Surprisingly, as the world looks at how the US has prejudged them, it has overlooked using the most important categorization that would fit to its status as a country that has no respect for international law, always seeking to enforce its interest by the use of force in defiance of the United Nations Charter. Perhaps, the US purposely reserved that title to itself. After all, it alone has the power, and the ability to use it with arrogance to subjugate other states with unparalleled ferocity and savagery to be fittingly called a criminal state, together with its Zionist enforcer in the Middle East, Israel.

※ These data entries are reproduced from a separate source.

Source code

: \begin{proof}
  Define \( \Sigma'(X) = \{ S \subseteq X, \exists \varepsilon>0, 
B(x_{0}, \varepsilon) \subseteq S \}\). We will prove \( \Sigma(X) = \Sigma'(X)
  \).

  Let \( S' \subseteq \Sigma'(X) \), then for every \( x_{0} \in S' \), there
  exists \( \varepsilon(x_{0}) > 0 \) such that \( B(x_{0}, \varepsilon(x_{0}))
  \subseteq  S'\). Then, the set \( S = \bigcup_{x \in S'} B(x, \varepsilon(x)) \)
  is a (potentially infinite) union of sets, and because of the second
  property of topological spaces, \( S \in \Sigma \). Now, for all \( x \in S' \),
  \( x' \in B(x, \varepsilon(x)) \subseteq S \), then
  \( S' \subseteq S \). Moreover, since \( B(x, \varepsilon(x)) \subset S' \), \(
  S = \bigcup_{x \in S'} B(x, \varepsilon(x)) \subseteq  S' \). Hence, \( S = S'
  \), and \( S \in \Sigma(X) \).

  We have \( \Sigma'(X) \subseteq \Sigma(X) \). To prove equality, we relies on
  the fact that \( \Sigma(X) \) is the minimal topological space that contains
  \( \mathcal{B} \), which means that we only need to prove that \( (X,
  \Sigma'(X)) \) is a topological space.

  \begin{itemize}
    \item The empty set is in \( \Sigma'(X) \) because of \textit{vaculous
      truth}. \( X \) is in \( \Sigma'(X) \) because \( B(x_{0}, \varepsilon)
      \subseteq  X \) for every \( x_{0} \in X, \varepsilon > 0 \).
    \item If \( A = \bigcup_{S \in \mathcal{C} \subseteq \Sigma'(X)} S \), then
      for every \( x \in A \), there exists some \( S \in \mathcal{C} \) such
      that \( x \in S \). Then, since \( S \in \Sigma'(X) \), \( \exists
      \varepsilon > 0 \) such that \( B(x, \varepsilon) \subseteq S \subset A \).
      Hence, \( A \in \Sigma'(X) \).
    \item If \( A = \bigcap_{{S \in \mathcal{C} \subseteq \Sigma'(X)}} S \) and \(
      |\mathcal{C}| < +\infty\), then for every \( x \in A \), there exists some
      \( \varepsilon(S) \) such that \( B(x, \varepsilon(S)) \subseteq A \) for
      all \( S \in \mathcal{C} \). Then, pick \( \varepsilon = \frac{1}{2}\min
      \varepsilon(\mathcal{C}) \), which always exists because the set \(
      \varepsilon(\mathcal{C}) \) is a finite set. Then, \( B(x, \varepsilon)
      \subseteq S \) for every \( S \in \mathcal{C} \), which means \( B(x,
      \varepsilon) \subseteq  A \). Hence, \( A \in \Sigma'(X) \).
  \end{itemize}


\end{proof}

At the outset, the economic embargo imposed on Cuba was a criminal act committed by one state against a sovereign state. We say this because in 1962 or barely three years after Cuba ousted Fulgencio Batista, the US arbitrarily reacted by imposing an economic blockade against a people just wishing to chart their own destiny. For the last 50 years the economic blockade has become much tighter that it has caused untold sufferings to the entire population, with the US hoping it would dampen their spirit to turn their back against their legendary revolutionary leader Fidel Castro.

No state is authorized to impose an economic blockade against another state. That would be tantamount to war. But what is Cuba against a criminal state that parades itself as the guardian of democracy? It was criminal because the US sought to internationalize its aggressive design against Cuba by urging its allies or by blackmailing other countries to join the embargo which has never been sanction by the UN. The US has emerged as a mafia Godfather because it exerts its power and influence to secure the cooperation of law-abiding states to initially obey its criminal design of economically squeezing Cuba as what the members of the Organization of American States did to expel Cuba on July 26, 1964.

With the dissolution of the Soviet Union, the world thought it would usher in the end of the Cold War. But true to its instinct as a criminal state, the US rather tightened the screw on the partial restriction imposed by President Kennedy on February 7, 1962. On October 15, 1992, US Congressman Robert Torricelli introduced a misnomer act dubbed as “Cuban Democracy Act.” That act sought to widen the scope of the embargo by prohibiting foreign-based subsidiaries of US companies from trading with Cuba, prohibiting US citizens from traveling to that island, and curtailing remittances to family relatives in Cuba.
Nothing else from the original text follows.